In the afternoon sunshine early one afternoon this weekend, two of us walked from Stony Stratford out along the route of the old Watling Street, crossed the Great River Ouse from Buckinghamshire and Northamptonshire, and strolled into the neighbouring village of Old Stratford.
Old Stratford is a much older place than Stony Stratford. The village lies immediately north of where the Watling Street crossed the River Great Ouse; just south of this crossing point is the town of Stony Stratford in Milton Keynes.
The old Roman road of Watling Street runs through the middle of the village, and the ‘Stratford’ part of the village name is Anglo-Saxon in origin, meaning the ‘ford on the Roman road.’ In later years, the ford was replaced by a causeway and stone bridge.
Old Stratford survived independently of Stony Stratford to the south, and many fine houses dating from the 17th, 18th and 19th century, and one or two former coaching inns, line the east side of London Road, which is part of the old Watling Street.
The ‘Stony Stratford Hoard,’ now in the British Museum, was probably found in 1789, near Passenham in the parish of Old Stratford, across the River Ouse from Stony Stratford. It is not known where it originally came from or how it got there. Even the location where it was found is now the subject of speculation as the only recorded information is ‘Windmill Field.’
The Buckingham arm of the Grand Union Canal once passed through the village, but it has been disused since 1964. The name of Wharf Lane is a reminder of the importance of the canal in the life of Old Stratford, and there are signs of the path of the old canal in many places in the village.

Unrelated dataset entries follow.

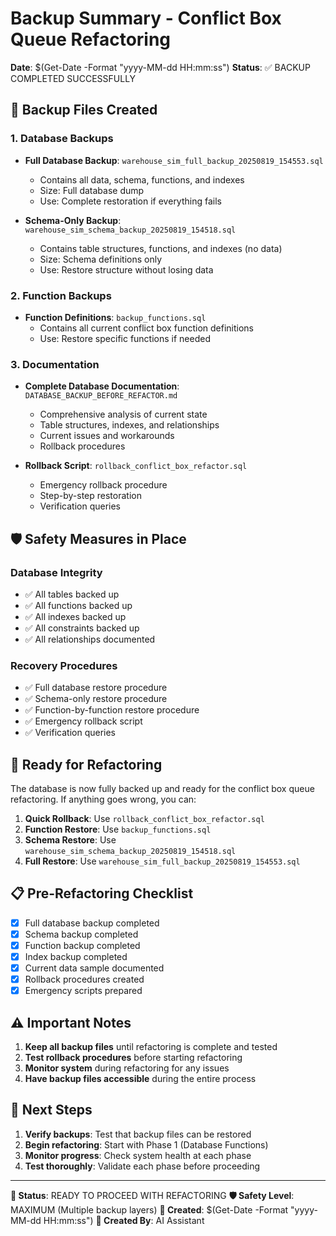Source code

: # Backup Summary - Conflict Box Queue Refactoring

**Date**: $(Get-Date -Format "yyyy-MM-dd HH:mm:ss")
**Status**: ✅ BACKUP COMPLETED SUCCESSFULLY

## 📁 Backup Files Created

### 1. Database Backups
- **Full Database Backup**: `warehouse_sim_full_backup_20250819_154553.sql`
  - Contains all data, schema, functions, and indexes
  - Size: Full database dump
  - Use: Complete restoration if everything fails

- **Schema-Only Backup**: `warehouse_sim_schema_backup_20250819_154518.sql`
  - Contains table structures, functions, and indexes (no data)
  - Size: Schema definitions only
  - Use: Restore structure without losing data

### 2. Function Backups
- **Function Definitions**: `backup_functions.sql`
  - Contains all current conflict box function definitions
  - Use: Restore specific functions if needed

### 3. Documentation
- **Complete Database Documentation**: `DATABASE_BACKUP_BEFORE_REFACTOR.md`
  - Comprehensive analysis of current state
  - Table structures, indexes, and relationships
  - Current issues and workarounds
  - Rollback procedures

- **Rollback Script**: `rollback_conflict_box_refactor.sql`
  - Emergency rollback procedure
  - Step-by-step restoration
  - Verification queries

## 🛡️ Safety Measures in Place

### Database Integrity
- ✅ All tables backed up
- ✅ All functions backed up
- ✅ All indexes backed up
- ✅ All constraints backed up
- ✅ All relationships documented

### Recovery Procedures
- ✅ Full database restore procedure
- ✅ Schema-only restore procedure
- ✅ Function-by-function restore procedure
- ✅ Emergency rollback script
- ✅ Verification queries

## 🚀 Ready for Refactoring

The database is now fully backed up and ready for the conflict box queue refactoring. If anything goes wrong, you can:

1. **Quick Rollback**: Use `rollback_conflict_box_refactor.sql`
2. **Function Restore**: Use `backup_functions.sql`
3. **Schema Restore**: Use `warehouse_sim_schema_backup_20250819_154518.sql`
4. **Full Restore**: Use `warehouse_sim_full_backup_20250819_154553.sql`

## 📋 Pre-Refactoring Checklist

- [x] Full database backup completed
- [x] Schema backup completed
- [x] Function backup completed
- [x] Index backup completed
- [x] Current data sample documented
- [x] Rollback procedures created
- [x] Emergency scripts prepared

## ⚠️ Important Notes

1. **Keep all backup files** until refactoring is complete and tested
2. **Test rollback procedures** before starting refactoring
3. **Monitor system** during refactoring for any issues
4. **Have backup files accessible** during the entire process

## 🔧 Next Steps

1. **Verify backups**: Test that backup files can be restored
2. **Begin refactoring**: Start with Phase 1 (Database Functions)
3. **Monitor progress**: Check system health at each phase
4. **Test thoroughly**: Validate each phase before proceeding

---

**🎯 Status**: READY TO PROCEED WITH REFACTORING
**🛡️ Safety Level**: MAXIMUM (Multiple backup layers)
**📅 Created**: $(Get-Date -Format "yyyy-MM-dd HH:mm:ss")
**👤 Created By**: AI Assistant


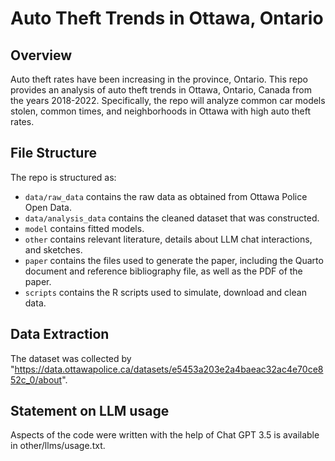 # Auto Theft Trends in Ottawa, Ontario 

## Overview

Auto theft rates have been increasing in the province, Ontario. This repo provides an analysis of auto theft trends in Ottawa, Ontario, Canada from the years 2018-2022. Specifically, the repo will analyze common car models stolen, common times, and neighborhoods in Ottawa with high auto theft rates. 


## File Structure

The repo is structured as:

-   `data/raw_data` contains the raw data as obtained from Ottawa Police Open Data.
-   `data/analysis_data` contains the cleaned dataset that was constructed.
-   `model` contains fitted models. 
-   `other` contains relevant literature, details about LLM chat interactions, and sketches.
-   `paper` contains the files used to generate the paper, including the Quarto document and reference bibliography file, as well as the PDF of the paper. 
-   `scripts` contains the R scripts used to simulate, download and clean data.

## Data Extraction 

The dataset was collected by "https://data.ottawapolice.ca/datasets/e5453a203e2a4baeac32ac4e70ce852c_0/about". 

## Statement on LLM usage

Aspects of the code were written with the help of Chat GPT 3.5 is available in other/llms/usage.txt.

Today, the combined population of Old Stratford and neighbouring Passenham is about 2,000, and they form the civil parish of Stony Stratford with its own parish council, all within the area of West Northamptonshire Council. It has a primary school, a public house, some shops. But there are few local facilities and people in Old Stratford rely on neighbouring Stony Stratford and Milton Keynes for a broader range of shops and other professional needs.
We caught a glimpse of life in past times as we strolled along Wharf Lane, before walking back into Stony Stratford, and enjoying the first glasses of Pimms of the year in the Cock on Stony Stratford’s High Street.